Work done by a 10-person crew of volunteers from the Kansas state parks system helped make possible the reopening on Friday of a flood-damaged 3.5-mile section of the Greenbrier River Trail north of Caldwell. The Kansas trail repair crew arrived with their own tools, equipment and vehicles, and spent a week clearing rocks, trees and other slide debris from the trail and its right-of-way, according to West Virginia State Parks Chief Sam England. Linda Lanterman, director of the Kansas Department of Wildlife, Parks and Tourism, called England shortly after widespread flooding swept through the state in late June, offering to do anything she could to help with flood damage repair. The state parks chief said he initially thanked Lanterman for her concern and offer of assistance, but declined to take her up on her offer.
“Polite offers are sometimes made and often it’s difficult to know when to accept or to appreciate the concern,” England said. But shortly after her initial call, Lanterman called back and said “Really, we have a crew ready to come and work,” England said. “We knew then that Kansas was the real deal,” and the offer of the 10-person trail crew was accepted. The 78-mile rail trail was among the most heavily damaged units of the state park system during last month’s flooding. While the trail parallels the Greenbrier River, most flood damage along the scenic pathway came from rain-swollen side streams depositing massive amounts of rock on the trailbed, washing out culverts, and triggering landslides, according to England. The trail remains closed from its southern terminus near Caldwell to a point 3.5 miles to the north, where a temporary parking lot provides access to the 3.5-mile stretch of trail that reopened on Friday. A series of washouts has yet to be repaired from Mile Marker 7 at the end of the newly reopened trail segment to Mile Marker 13 near Anthony, where a 400-foot-long, 150-foot-high rock slide blocks the trail and could take several months to clear, according to Mark Wylie, district administrator for the state parks system.
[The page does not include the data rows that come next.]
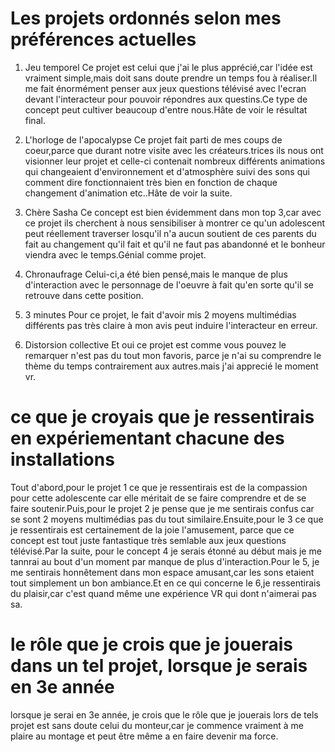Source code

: # Les projets ordonnés selon mes préférences actuelles
1. Jeu temporel
Ce projet est celui que j'ai le plus apprécié,car l'idée est vraiment simple,mais doit sans doute prendre un temps fou à réaliser.Il me fait énormément penser aux jeux questions télévisé avec l'ecran devant l'interacteur pour pouvoir répondres aux questins.Ce type de concept peut cultiver beaucoup d'entre nous.Hâte de voir le résultat final.

2. L'horloge de l'apocalypse
Ce projet fait parti de mes coups de coeur,parce que durant notre visite avec les créateurs.trices ils nous ont visionner leur projet et celle-ci contenait nombreux différents animations qui changeaient d'environnement et d'atmosphère suivi des sons qui comment dire fonctionnaient très bien en fonction de chaque changement d'animation etc..Hâte de voir la suite.
3. Chère Sasha
Ce concept est bien évidemment dans mon top 3,car avec ce projet ils cherchent à nous sensibiliser à montrer ce qu'un adolescent peut réellement traverser losqu'il n'a aucun soutient de ces parents du fait au changement qu'il fait et qu'il ne faut pas abandonné et le bonheur viendra avec le temps.Génial comme projet.
4. Chronaufrage
Celui-ci,a été bien pensé,mais le manque de plus d'interaction avec le personnage de l'oeuvre à fait qu'en sorte qu'il se retrouve dans cette position.
5. 3 minutes
Pour ce projet, le fait d'avoir mis 2 moyens multimédias différents pas très claire à mon avis peut induire l'interacteur en erreur.
6. Distorsion collective
Et oui ce projet est comme vous pouvez le remarquer n'est pas du tout mon favoris, parce je n'ai su comprendre le thème du temps contrairement aux autres.mais j'ai apprecié le moment vr.
# ce que je croyais que je ressentirais en expériementant chacune des installations
Tout d'abord,pour le projet 1 ce que je ressentirais est de la compassion pour cette adolescente car elle méritait de se faire comprendre et de se faire soutenir.Puis,pour le projet 2 je pense que je me sentirais confus car se sont 2 moyens multimédias pas du tout similaire.Ensuite,pour le 3 ce que je ressentirais est certainement de la joie l'amusement, parce que ce concept est tout juste fantastique très semlable aux jeux questions télévisé.Par la suite, pour le concept 4 je serais étonné au début mais je me tannrai au bout d'un moment par manque de plus d'interaction.Pour le 5, je me sentirais honnêtement dans mon espace amusant,car les sons etaient tout simplement un bon ambiance.Et en ce qui concerne le 6,je ressentirais du plaisir,car c'est quand même une expérience VR qui dont n'aimerai pas sa.
# le rôle que je crois que je jouerais dans un tel projet, lorsque je serais en 3e année
lorsque je serai en 3e année, je crois que le rôle que je jouerais lors de tels projet est sans doute celui du monteur,car je commence vraiment à me plaire au montage et peut être même a en faire devenir ma force.



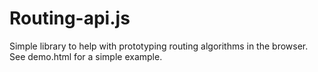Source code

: # Routing-api.js

Simple library to help with prototyping routing algorithms in the browser.
See demo.html for a simple example.
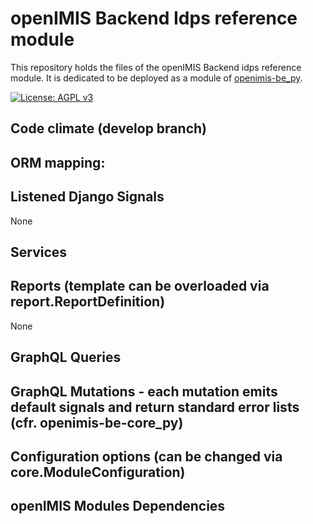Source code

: # openIMIS Backend Idps reference module
This repository holds the files of the openIMIS Backend idps reference module.
It is dedicated to be deployed as a module of [openimis-be_py](https://github.com/openimis/openimis-be_py).

[![License: AGPL v3](https://img.shields.io/badge/License-AGPL%20v3-blue.svg)](https://www.gnu.org/licenses/agpl-3.0)

## Code climate (develop branch)


## ORM mapping:


## Listened Django Signals
None

## Services


## Reports (template can be overloaded via report.ReportDefinition)
None

## GraphQL Queries


## GraphQL Mutations - each mutation emits default signals and return standard error lists (cfr. openimis-be-core_py)


## Configuration options (can be changed via core.ModuleConfiguration)

## openIMIS Modules Dependencies

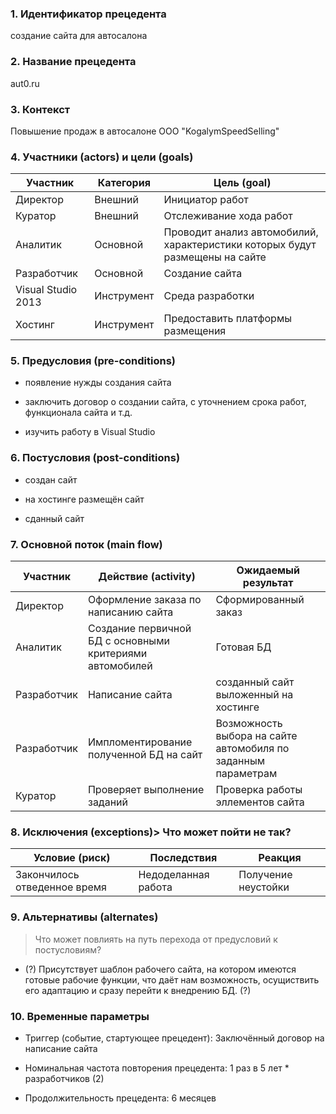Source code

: ### 1. Идентификатор прецедента
создание сайта для автосалона

### 2. Название прецедента
aut0.ru

### 3. Контекст
Повышение продаж в автосалоне ООО "KogalymSpeedSelling"

### 4. Участники (actors) и цели (goals)

| Участник  | Категория  | Цель (goal) |
|---|---|---|
| Директор | Внешний  | Инициатор работ |
| Куратор | Внешний  | Отслеживание хода работ |
| Аналитик | Основной | Проводит анализ автомобилий, характеристики которых будут размещены на сайте |
| Разработчик  | Основной  | Создание сайта |
| Visual Studio 2013  | Инструмент  | Среда разработки |
| Хостинг  | Инструмент| Предоставить платформы размещения |

### 5. Предусловия (pre-conditions)
* появление нужды создания сайта

* заключить договор о создании сайта, с уточнением срока работ, функционала сайта и т.д.

* изучить работу в Visual Studio

### 6. Постусловия (post-conditions)
* создан сайт

* на хостинге размещён сайт

* сданный сайт 

### 7. Основной поток (main flow)
| Участник  | Действие (activity)  | Ожидаемый результат |
|---|---|---|
| Директор | Оформление заказа по написанию сайта | Сформированный заказ |
| Аналитик | Создание первичной БД с основными критериями автомобилей | Готовая БД |
| Разработчик  | Написание сайта | созданный сайт выложенный на хостинге |
| Разработчик | Импломентирование полученной БД на сайт | Возможность выбора на сайте автомобиля по заданным параметрам |
| Куратор | Проверяет выполнение заданий | Проверка работы эллементов сайта |

### 8. Исключения (exceptions)> Что может пойти не так?

| Условие (риск) | Последствия | Реакция |
|---|---|---|
| Закончилось отведенное время | Недоделанная работа | Получение неустойки |


### 9. Альтернативы (alternates)
> Что может повлиять на путь перехода от предусловий к постусловиям?
* (?) Присутствует шаблон рабочего сайта, на котором имеются готовые рабочие функции, что даёт нам возможность, осущиствить его адаптацию и сразу перейти к внедрению БД. (?)
### 10. Временные параметры

* Триггер (событие, стартующее прецедент): Заключённый договор на написание сайта

* Номинальная частота повторения прецедента: 1 раз в 5 лет * разработчиков (2)

* Продолжительность прецедента: 6 месяцев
North of the Anthony slide, the trail is open to its northern terminus in Cass, giving trail users about 65 miles of uninterrupted riding and hiking. The seven man, three woman Kansas trail repair team was led by two state park superintendents and included seasonal staffers and AmeriCorps workers who volunteered for the detail.
“We are grateful for all the help the Kansas state parks crew provided, along with volunteers from West Virginia,” said Wylie. “It’s an amazing response that expresses how important trails, hiking and state parks are to the public.”
The Kansas trail crew, which departed for home earlier this week, stayed at Cass Scenic Railroad State Park, with Kansas State Parks picking up the tab for meals. During their stay, the crew also visited nearby Beartown, Watoga and Droop Mountain Battlefield state parks. England credited the National Association of State Park Directors with getting the word out about West Virginia flood damage and providing the contacts that led to the Kansas trail crew coming to West Virginia. He said the Sunflower State’s assistance was “a genuine demonstration of dedication to public recreation across state boundaries.”
This 400-foot-long rock slide blocking the Greenbrier River Trail about one mile south of Anthony, a remnant of the June 23-24 flood, could take months to clear, according to state park officials.
A 10-person volunteer trail crew from the Kansas state parks system helped clear a 3.5-mile section of the Greenbrier River Trail.